**STORED DATA:**
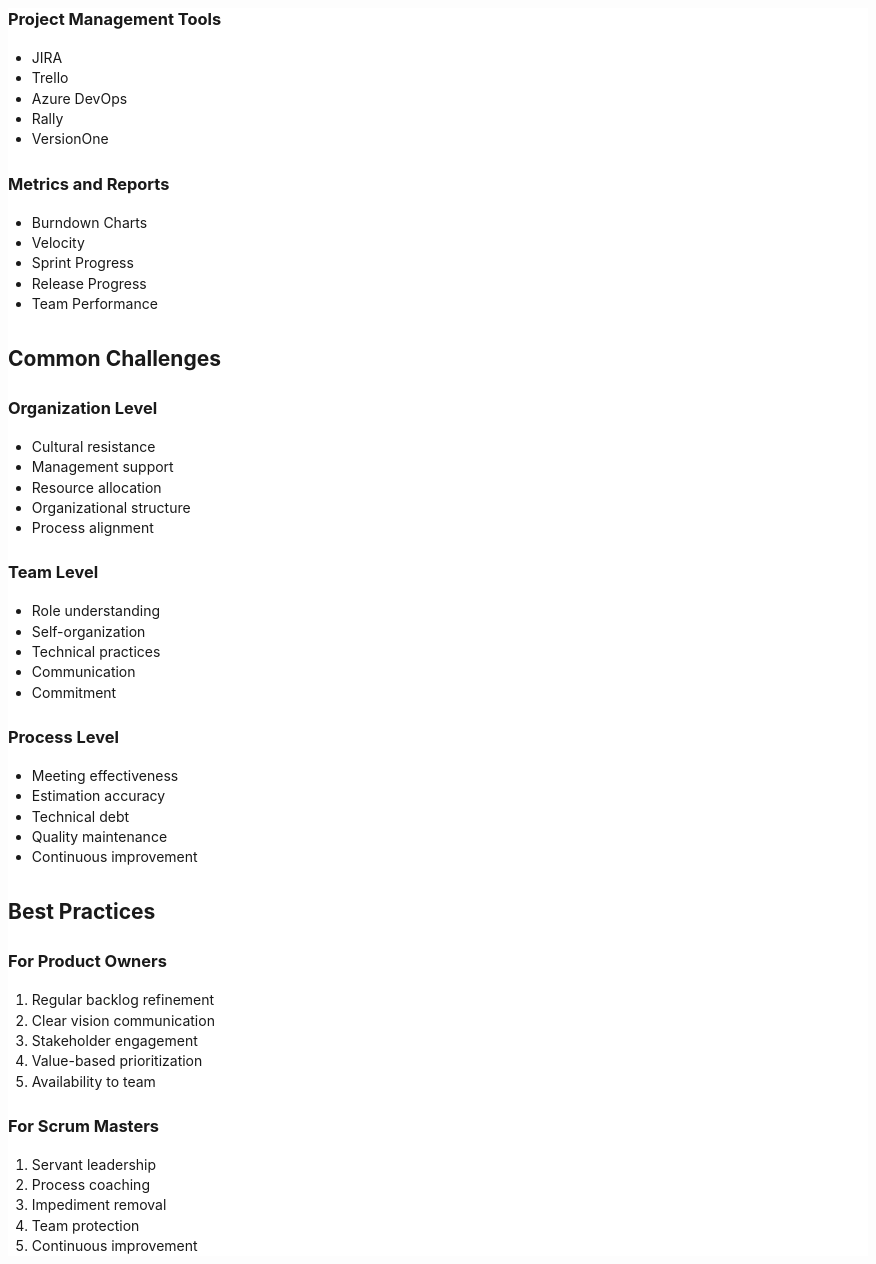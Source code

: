 ### Project Management Tools
- JIRA
- Trello
- Azure DevOps
- Rally
- VersionOne

### Metrics and Reports
- Burndown Charts
- Velocity
- Sprint Progress
- Release Progress
- Team Performance

## Common Challenges

### Organization Level
- Cultural resistance
- Management support
- Resource allocation
- Organizational structure
- Process alignment

### Team Level
- Role understanding
- Self-organization
- Technical practices
- Communication
- Commitment

### Process Level
- Meeting effectiveness
- Estimation accuracy
- Technical debt
- Quality maintenance
- Continuous improvement

## Best Practices

### For Product Owners
1. Regular backlog refinement
2. Clear vision communication
3. Stakeholder engagement
4. Value-based prioritization
5. Availability to team

### For Scrum Masters
1. Servant leadership
2. Process coaching
3. Impediment removal
4. Team protection
5. Continuous improvement
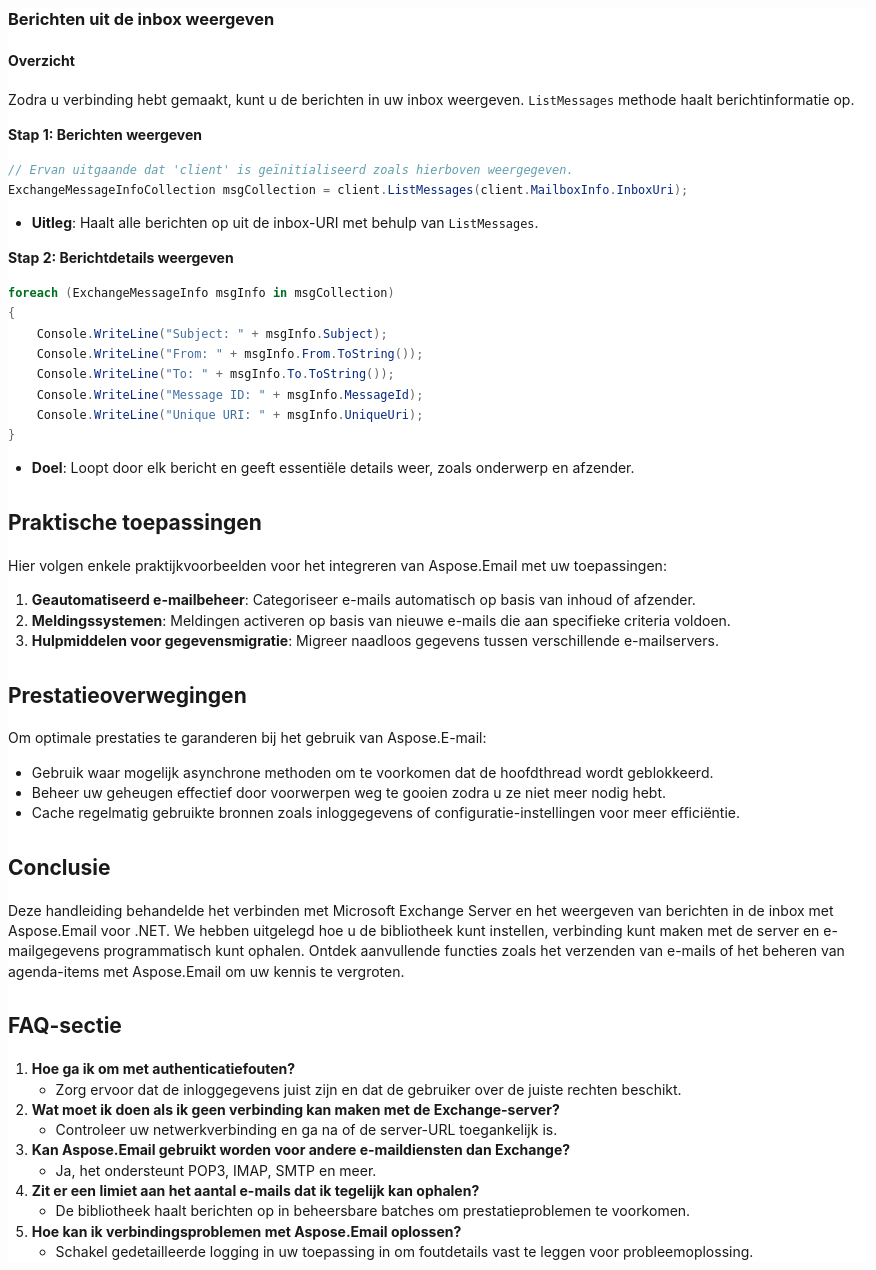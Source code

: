 
### Berichten uit de inbox weergeven
#### Overzicht
Zodra u verbinding hebt gemaakt, kunt u de berichten in uw inbox weergeven. `ListMessages` methode haalt berichtinformatie op.

**Stap 1: Berichten weergeven**
```csharp
// Ervan uitgaande dat 'client' is geïnitialiseerd zoals hierboven weergegeven.
ExchangeMessageInfoCollection msgCollection = client.ListMessages(client.MailboxInfo.InboxUri);
```
- **Uitleg**: Haalt alle berichten op uit de inbox-URI met behulp van `ListMessages`.

**Stap 2: Berichtdetails weergeven**
```csharp
foreach (ExchangeMessageInfo msgInfo in msgCollection)
{
    Console.WriteLine("Subject: " + msgInfo.Subject);
    Console.WriteLine("From: " + msgInfo.From.ToString());
    Console.WriteLine("To: " + msgInfo.To.ToString());
    Console.WriteLine("Message ID: " + msgInfo.MessageId);
    Console.WriteLine("Unique URI: " + msgInfo.UniqueUri);
}
```
- **Doel**: Loopt door elk bericht en geeft essentiële details weer, zoals onderwerp en afzender.

## Praktische toepassingen
Hier volgen enkele praktijkvoorbeelden voor het integreren van Aspose.Email met uw toepassingen:
1. **Geautomatiseerd e-mailbeheer**: Categoriseer e-mails automatisch op basis van inhoud of afzender.
2. **Meldingssystemen**: Meldingen activeren op basis van nieuwe e-mails die aan specifieke criteria voldoen.
3. **Hulpmiddelen voor gegevensmigratie**: Migreer naadloos gegevens tussen verschillende e-mailservers.

## Prestatieoverwegingen
Om optimale prestaties te garanderen bij het gebruik van Aspose.E-mail:
- Gebruik waar mogelijk asynchrone methoden om te voorkomen dat de hoofdthread wordt geblokkeerd.
- Beheer uw geheugen effectief door voorwerpen weg te gooien zodra u ze niet meer nodig hebt.
- Cache regelmatig gebruikte bronnen zoals inloggegevens of configuratie-instellingen voor meer efficiëntie.

## Conclusie
Deze handleiding behandelde het verbinden met Microsoft Exchange Server en het weergeven van berichten in de inbox met Aspose.Email voor .NET. We hebben uitgelegd hoe u de bibliotheek kunt instellen, verbinding kunt maken met de server en e-mailgegevens programmatisch kunt ophalen. Ontdek aanvullende functies zoals het verzenden van e-mails of het beheren van agenda-items met Aspose.Email om uw kennis te vergroten.

## FAQ-sectie
1. **Hoe ga ik om met authenticatiefouten?**
   - Zorg ervoor dat de inloggegevens juist zijn en dat de gebruiker over de juiste rechten beschikt.
2. **Wat moet ik doen als ik geen verbinding kan maken met de Exchange-server?**
   - Controleer uw netwerkverbinding en ga na of de server-URL toegankelijk is.
3. **Kan Aspose.Email gebruikt worden voor andere e-maildiensten dan Exchange?**
   - Ja, het ondersteunt POP3, IMAP, SMTP en meer.
4. **Zit er een limiet aan het aantal e-mails dat ik tegelijk kan ophalen?**
   - De bibliotheek haalt berichten op in beheersbare batches om prestatieproblemen te voorkomen.
5. **Hoe kan ik verbindingsproblemen met Aspose.Email oplossen?**
   - Schakel gedetailleerde logging in uw toepassing in om foutdetails vast te leggen voor probleemoplossing.
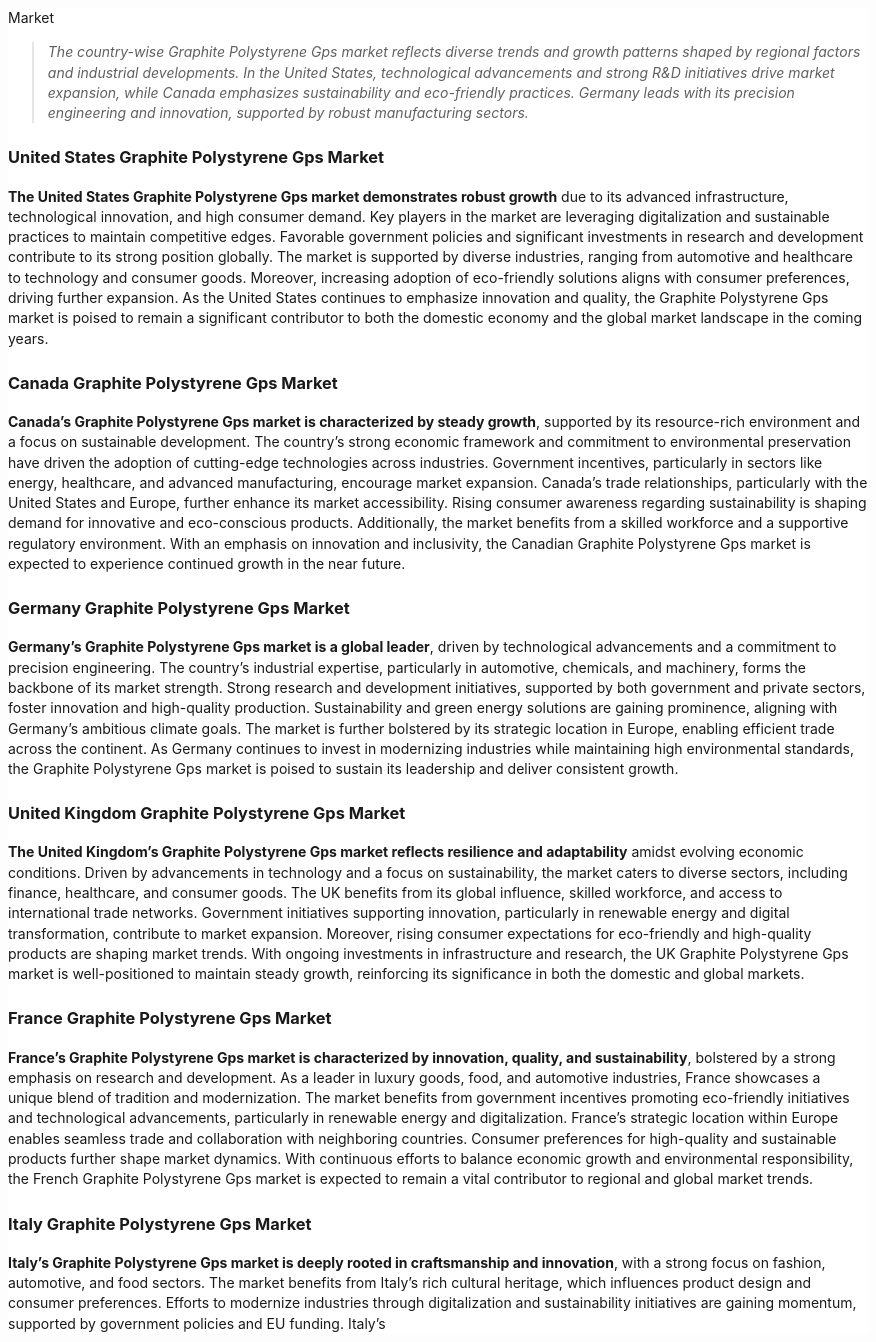 Market<br /></span></h1><blockquote><p><em><span class="">The country-wise Graphite Polystyrene Gps market reflects diverse trends and growth patterns shaped by regional factors and industrial developments. In the United States, technological advancements and strong R&amp;D initiatives drive market expansion, while Canada emphasizes sustainability and eco-friendly practices. Germany leads with its precision engineering and innovation, supported by robust manufacturing sectors.</span></em></p></blockquote><h3><strong>United States Graphite Polystyrene Gps Market</strong></h3><p><strong>The United States Graphite Polystyrene Gps market demonstrates robust growth</strong> due to its advanced infrastructure, technological innovation, and high consumer demand. Key players in the market are leveraging digitalization and sustainable practices to maintain competitive edges. Favorable government policies and significant investments in research and development contribute to its strong position globally. The market is supported by diverse industries, ranging from automotive and healthcare to technology and consumer goods. Moreover, increasing adoption of eco-friendly solutions aligns with consumer preferences, driving further expansion. As the United States continues to emphasize innovation and quality, the Graphite Polystyrene Gps market is poised to remain a significant contributor to both the domestic economy and the global market landscape in the coming years.</p><h3><strong>Canada Graphite Polystyrene Gps Market</strong></h3><p><strong>Canada&rsquo;s Graphite Polystyrene Gps market is characterized by steady growth</strong>, supported by its resource-rich environment and a focus on sustainable development. The country&rsquo;s strong economic framework and commitment to environmental preservation have driven the adoption of cutting-edge technologies across industries. Government incentives, particularly in sectors like energy, healthcare, and advanced manufacturing, encourage market expansion. Canada&rsquo;s trade relationships, particularly with the United States and Europe, further enhance its market accessibility. Rising consumer awareness regarding sustainability is shaping demand for innovative and eco-conscious products. Additionally, the market benefits from a skilled workforce and a supportive regulatory environment. With an emphasis on innovation and inclusivity, the Canadian Graphite Polystyrene Gps market is expected to experience continued growth in the near future.</p><h3><strong>Germany Graphite Polystyrene Gps Market</strong></h3><p><strong>Germany&rsquo;s Graphite Polystyrene Gps market is a global leader</strong>, driven by technological advancements and a commitment to precision engineering. The country&rsquo;s industrial expertise, particularly in automotive, chemicals, and machinery, forms the backbone of its market strength. Strong research and development initiatives, supported by both government and private sectors, foster innovation and high-quality production. Sustainability and green energy solutions are gaining prominence, aligning with Germany&rsquo;s ambitious climate goals. The market is further bolstered by its strategic location in Europe, enabling efficient trade across the continent. As Germany continues to invest in modernizing industries while maintaining high environmental standards, the Graphite Polystyrene Gps market is poised to sustain its leadership and deliver consistent growth.</p><h3><strong>United Kingdom Graphite Polystyrene Gps Market</strong></h3><p><strong>The United Kingdom&rsquo;s Graphite Polystyrene Gps market reflects resilience and adaptability</strong> amidst evolving economic conditions. Driven by advancements in technology and a focus on sustainability, the market caters to diverse sectors, including finance, healthcare, and consumer goods. The UK benefits from its global influence, skilled workforce, and access to international trade networks. Government initiatives supporting innovation, particularly in renewable energy and digital transformation, contribute to market expansion. Moreover, rising consumer expectations for eco-friendly and high-quality products are shaping market trends. With ongoing investments in infrastructure and research, the UK Graphite Polystyrene Gps market is well-positioned to maintain steady growth, reinforcing its significance in both the domestic and global markets.</p><h3><strong>France Graphite Polystyrene Gps Market</strong></h3><p><strong>France&rsquo;s Graphite Polystyrene Gps market is characterized by innovation, quality, and sustainability</strong>, bolstered by a strong emphasis on research and development. As a leader in luxury goods, food, and automotive industries, France showcases a unique blend of tradition and modernization. The market benefits from government incentives promoting eco-friendly initiatives and technological advancements, particularly in renewable energy and digitalization. France&rsquo;s strategic location within Europe enables seamless trade and collaboration with neighboring countries. Consumer preferences for high-quality and sustainable products further shape market dynamics. With continuous efforts to balance economic growth and environmental responsibility, the French Graphite Polystyrene Gps market is expected to remain a vital contributor to regional and global market trends.</p><h3><strong>Italy Graphite Polystyrene Gps Market</strong></h3><p><strong>Italy&rsquo;s Graphite Polystyrene Gps market is deeply rooted in craftsmanship and innovation</strong>, with a strong focus on fashion, automotive, and food sectors. The market benefits from Italy&rsquo;s rich cultural heritage, which influences product design and consumer preferences. Efforts to modernize industries through digitalization and sustainability initiatives are gaining momentum, supported by government policies and EU funding. Italy&rsquo;s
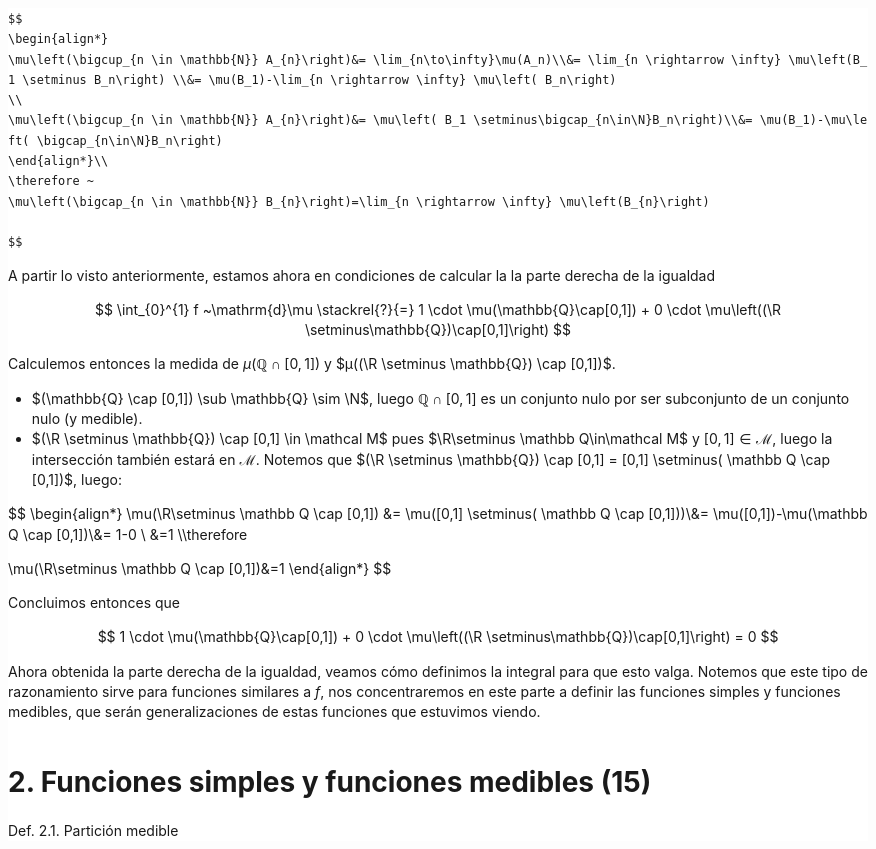     $$
    \begin{align*}
    \mu\left(\bigcup_{n \in \mathbb{N}} A_{n}\right)&= \lim_{n\to\infty}\mu(A_n)\\&= \lim_{n \rightarrow \infty} \mu\left(B_1 \setminus B_n\right) \\&= \mu(B_1)-\lim_{n \rightarrow \infty} \mu\left( B_n\right)
    \\
    \mu\left(\bigcup_{n \in \mathbb{N}} A_{n}\right)&= \mu\left( B_1 \setminus\bigcap_{n\in\N}B_n\right)\\&= \mu(B_1)-\mu\left( \bigcap_{n\in\N}B_n\right) 
    \end{align*}\\
    \therefore ~
    \mu\left(\bigcap_{n \in \mathbb{N}} B_{n}\right)=\lim_{n \rightarrow \infty} \mu\left(B_{n}\right)
  
    $$

A partir lo visto anteriormente, estamos ahora en condiciones de calcular la la parte derecha de la igualdad 

$$
\int_{0}^{1} f  ~\mathrm{d}\mu \stackrel{?}{=} 1 \cdot \mu(\mathbb{Q}\cap[0,1]) + 0 \cdot \mu\left((\R \setminus\mathbb{Q})\cap[0,1]\right)
$$

Calculemos entonces la medida de $μ(\mathbb{Q} \cap [0,1])$  y $μ((\R \setminus \mathbb{Q}) \cap [0,1])$. 

- $(\mathbb{Q} \cap [0,1]) \sub \mathbb{Q} \sim \N$, luego $\mathbb{Q} \cap [0,1]$ es un conjunto nulo por ser subconjunto de un conjunto nulo (y medible).
- $(\R \setminus \mathbb{Q}) \cap [0,1] \in \mathcal M$ pues $\R\setminus \mathbb Q\in\mathcal M$ y $[0,1] \in \mathcal M$, luego la intersección también estará en $\mathcal M$. 
  Notemos que $(\R \setminus \mathbb{Q}) \cap [0,1] = [0,1] \setminus( \mathbb Q \cap [0,1])$, luego:

$$
\begin{align*}
\mu(\R\setminus \mathbb Q \cap [0,1]) &= \mu([0,1] \setminus( \mathbb Q \cap [0,1]))\\&= \mu([0,1])-\mu(\mathbb Q \cap [0,1])\\&= 1-0 \\ &=1 \\\therefore 

\mu(\R\setminus \mathbb Q \cap [0,1])&=1
\end{align*}
$$

Concluimos entonces que  

$$
1 \cdot \mu(\mathbb{Q}\cap[0,1]) + 0 \cdot \mu\left((\R \setminus\mathbb{Q})\cap[0,1]\right) = 0
$$

Ahora obtenida la parte derecha de la igualdad, veamos cómo definimos la integral para que esto valga. Notemos que este tipo de razonamiento sirve para funciones similares a $f$, nos concentraremos en este parte a definir las funciones simples y funciones medibles, que serán generalizaciones de estas funciones que estuvimos viendo. 

# 2. Funciones simples y funciones medibles (15)

Def. 2.1. Partición medible 
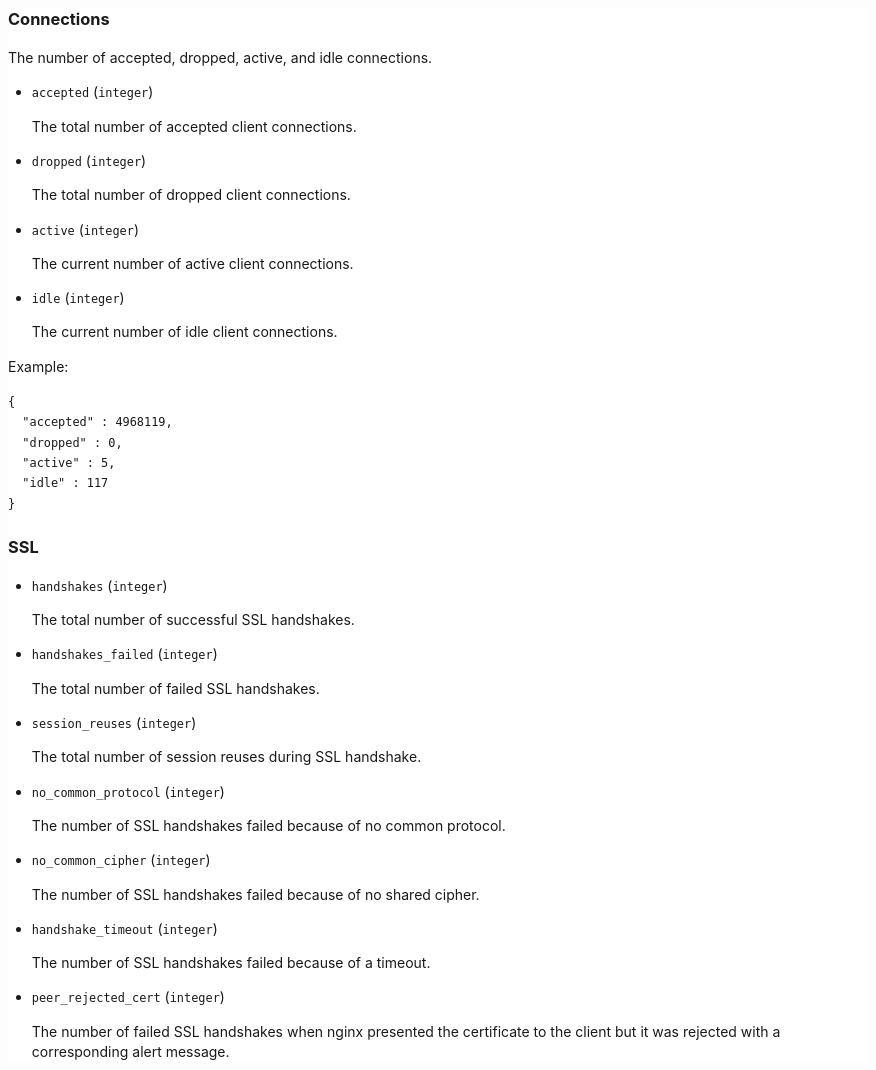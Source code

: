 ### Connections

The number of accepted, dropped, active, and idle connections.

- `accepted` (`integer`)

  The total number of accepted client connections.

- `dropped` (`integer`)

  The total number of dropped client connections.

- `active` (`integer`)

  The current number of active client connections.

- `idle` (`integer`)

  The current number of idle client connections.

Example:

```
{
  "accepted" : 4968119,
  "dropped" : 0,
  "active" : 5,
  "idle" : 117
}
```

### SSL

- `handshakes` (`integer`)

  The total number of successful SSL handshakes.

- `handshakes_failed` (`integer`)

  The total number of failed SSL handshakes.

- `session_reuses` (`integer`)

  The total number of session reuses during SSL handshake.

- `no_common_protocol` (`integer`)

  The number of SSL handshakes failed because of no common protocol.

- `no_common_cipher` (`integer`)

  The number of SSL handshakes failed because of no shared cipher.

- `handshake_timeout` (`integer`)

  The number of SSL handshakes failed because of a timeout.

- `peer_rejected_cert` (`integer`)

  The number of failed SSL handshakes when nginx presented the certificate to the client but it was rejected with a corresponding alert message.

**WHAT IS BEING ASKED:** Take exactly the lines from the one containing "### Metrics and Reports" through the one containing "- Self-organization" in the data above, and output them with nothing added.

**WORKED SOLUTION:**
### Metrics and Reports
- Burndown Charts
- Velocity
- Sprint Progress
- Release Progress
- Team Performance

## Common Challenges

### Organization Level
- Cultural resistance
- Management support
- Resource allocation
- Organizational structure
- Process alignment

### Team Level
- Role understanding
- Self-organization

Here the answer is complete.